Literature DB >> 24716852

A short guide to long non-coding RNA gene nomenclature.

Abstract

The HUGO Gene Nomenclature Committee (HGNC) is the only organisation authorised to assign standardised nomenclature to human genes. Of the 38,000 approved gene symbols in our database (http://www.genenames.org), the majority represent protein-coding (pc) genes; however, we also name pseudogenes, phenotypic loci, some genomic features, and to date have named more than 8,500 human non-protein coding RNA (ncRNA) genes and ncRNA pseudogenes. We have already established unique names for most of the small ncRNA genes by working with experts for each class. Small ncRNAs can be defined into their respective classes by their shared homology and common function. In contrast, long non-coding RNA (lncRNA) genes represent a disparate set of loci related only by their size, more than 200 bases in length, share no conserved sequence homology, and have variable functions. As with pc genes, wherever possible, lncRNAs are named based on the known function of their product; a short guide is presented herein to help authors when developing novel gene symbols for lncRNAs with characterised function. Researchers must contact the HGNC with their suggestions prior to publication, to check whether the proposed gene symbol can be approved. Although thousands of lncRNAs have been predicted in the human genome, for the vast majority their function remains unresolved. lncRNA genes with no known function are named based on their genomic context. Working with lncRNA researchers, the HGNC aims to provide unique and, wherever possible, meaningful gene symbols to all lncRNA genes.
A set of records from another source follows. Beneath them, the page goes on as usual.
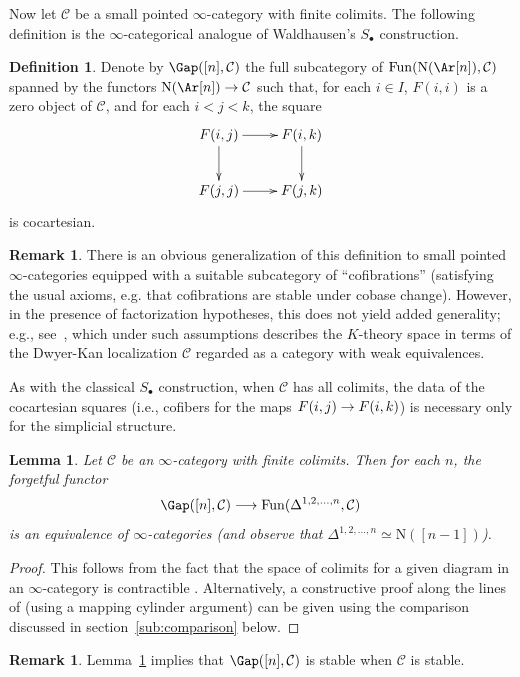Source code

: \documentclass{amsart}
\newcommand{\ssdot}{\bullet}%
\newcommand{\Sdot}[1][\ssdot]{S_{#1}}
\newcommand{\htp}{\simeq}
\renewcommand{\to}{\mathchoice{\longrightarrow}{\rightarrow}{\rightarrow}{\rightarrow}}
\let\catsymbfont\mathcal
\newcommand{\aC}{{\catsymbfont{C}}}
\newcommand{\N}{\mathrm{N}}
\newcommand{\Fun}{\mathrm{Fun}} %
\renewcommand{\i}{\infty}
\numberwithin{equation}{section}
\newtheorem{lemma}[equation]{Lemma}
\theoremstyle{definition}
\newtheorem{definition}[equation]{Definition}
\newtheorem{remark}[equation]{Remark}
\begin{document}
Now let $\aC$ be a small pointed $\i$-category with finite colimits.
The following definition \cite[1.2.2.2]{HAG} is the $\i$-categorical
analogue of Waldhausen's $\Sdot$ construction.

\begin{definition}\label{defn:gap}
Denote by $\Gap([n],\aC)$ the full subcategory of
$\Fun(\N(\Ar[n]),\aC)$ spanned by the functors 
$\N(\Ar[n])\to\aC$ such that, for each $i\in I$, $F(i,i)$ is a zero
object of $\aC$, and for each $i<j<k$, the square
\[
\xymatrix{
F(i,j)\ar[r]\ar[d] & F(i,k)\ar[d]\\
F(j,j)\ar[r]       & F(j,k)}
\]
is cocartesian.
\end{definition}

\begin{remark}
There is an obvious generalization of this definition to small pointed
$\i$-categories equipped with a suitable subcategory of
``cofibrations'' (satisfying the usual axioms, e.g. that cofibrations
are stable under cobase change).  However, in the presence of
factorization hypotheses, this does not yield added generality; e.g.,
see~\cite[1.3]{BM4}, which under such assumptions describes the
$K$-theory space in terms of the Dwyer-Kan localization $\aC$ regarded
as a category with weak equivalences.
\end{remark}

As with the classical $\Sdot$ construction, when $\aC$ has all
colimits, the data of the cocartesian squares (i.e., cofibers for the
maps $F(i,j) \to F(i,k)$) is necessary only for the simplicial
structure.

\begin{lemma}\label{lem:dropcof}
Let $\aC$ be an $\i$-category with finite colimits.  Then for each
$n$, the forgetful functor 
\[
\Gap([n], \aC) \to \Fun(\Delta^{1,2,\ldots,n}, \aC)
\]
is an equivalence of $\i$-categories (and observe that
$\Delta^{1,2,\ldots,n} \htp \N([n-1])$).
\end{lemma}

\begin{proof}
This follows from the fact that the space of colimits for a given
diagram in an $\i$-category is contractible \cite[1.2.12.9,
1.2.13.5]{HTT}.  Alternatively, a constructive proof along the lines
of \cite[2.9]{BM3} (using a mapping cylinder argument) can be given using
the comparison discussed in section~\ref{sub:comparison} below.
\end{proof}

\begin{remark}
Lemma~\ref{lem:dropcof} implies that $\Gap([n],\aC)$ is
stable when $\aC$ is stable.
\end{remark}
\end{document}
Entities: Chemical Disease Gene Species

Mesh：

Substances：

Year: 2014 PMID： 24716852 PMCID： PMC4021045 DOI： 10.1186/1479-7364-8-7

Source DB: PubMed Journal: Hum Genomics ISSN： 1473-9542 Impact factor: 4.639

Introduction

Since its inception in the 1970s, the HUGO Gene Nomenclature Committee (HGNC) [1] has kept apace with the discovery and characterisation of new human genes, providing each gene with a unique symbol and name and thus aiding effective scientific communication. By the time the initial sequence of the Human Genome was published in 2001 [2], the HGNC database (http://www.genenames.org) [3] contained more than 13,000 approved gene names, mostly for protein-coding genes with only around 200 non-coding RNA (ncRNA) gene names. With the burgeoning research and interest in ncRNAs over the last decade, the number of ncRNA loci with gene names has vastly expanded to more than 8,500 currently; about 2,000 of these represent long non-coding RNA (lncRNA) genes. Whereas classes of small ncRNAs can be defined by their shared homology and common function [4], in contrast, lncRNA genes are a disparate set of loci related only by their size (more than 200 bases in length), are non-homologous, and have variable functions [5]. Their discovery has been further complicated because they are expressed at very low levels, sometimes only at specific developmental stages, and in specific tissues [6]. Large-scale transcriptomic analyses, such as RNA-Seq, have now revealed thousands of putative long non-coding RNAs [7]; these present unique nomenclature challenges, especially because for the vast majority, the function of the resultant transcript(s) remains unknown. Below, we present a brief guide to the nomenclature of lncRNA genes and provide examples of some of the genes named to date.

lncRNA gene naming guidelines

The HGNC endeavours to approve symbols and names that have been used in publications, but this is not always possible. To ensure their symbol can be approved authors must contact the HGNC prior to publication to agree the nomenclature for each novel lncRNA gene. When creating a new lncRNA gene name, there are a number of factors that should be taken into account:

Each approved gene symbol must be unique

This is the paramount nomenclature rule and cannot be broken. Uniqueness enables unambiguous communication and this utility of approved gene nomenclature ensures that everyone knows they are speaking about the same gene. If an author publishes a lncRNA name that is already in use for another locus, then the HGNC will have to assign an alternative symbol. For instance, a novel lncRNA required to keep epidermal cells in an undifferentiated state was published as ANCR[8] but this could not be approved since this was already in use for the ‘Angelman syndrome chromosome region’; so, in agreement with the authors, it was approved as DANCR for ‘differentiation antagonizing non-protein coding RNA’.

Symbols are short-form representations of the descriptive gene name

Each lncRNA is assigned a gene symbol that is an abbreviation or acronym of a descriptive name. For example, the symbol BANCR is an abbreviation of the full name ‘BRAF-activated non-protein coding RNA’. Gene symbols are the primary descriptors used in communications about genes and their brevity makes them user friendly.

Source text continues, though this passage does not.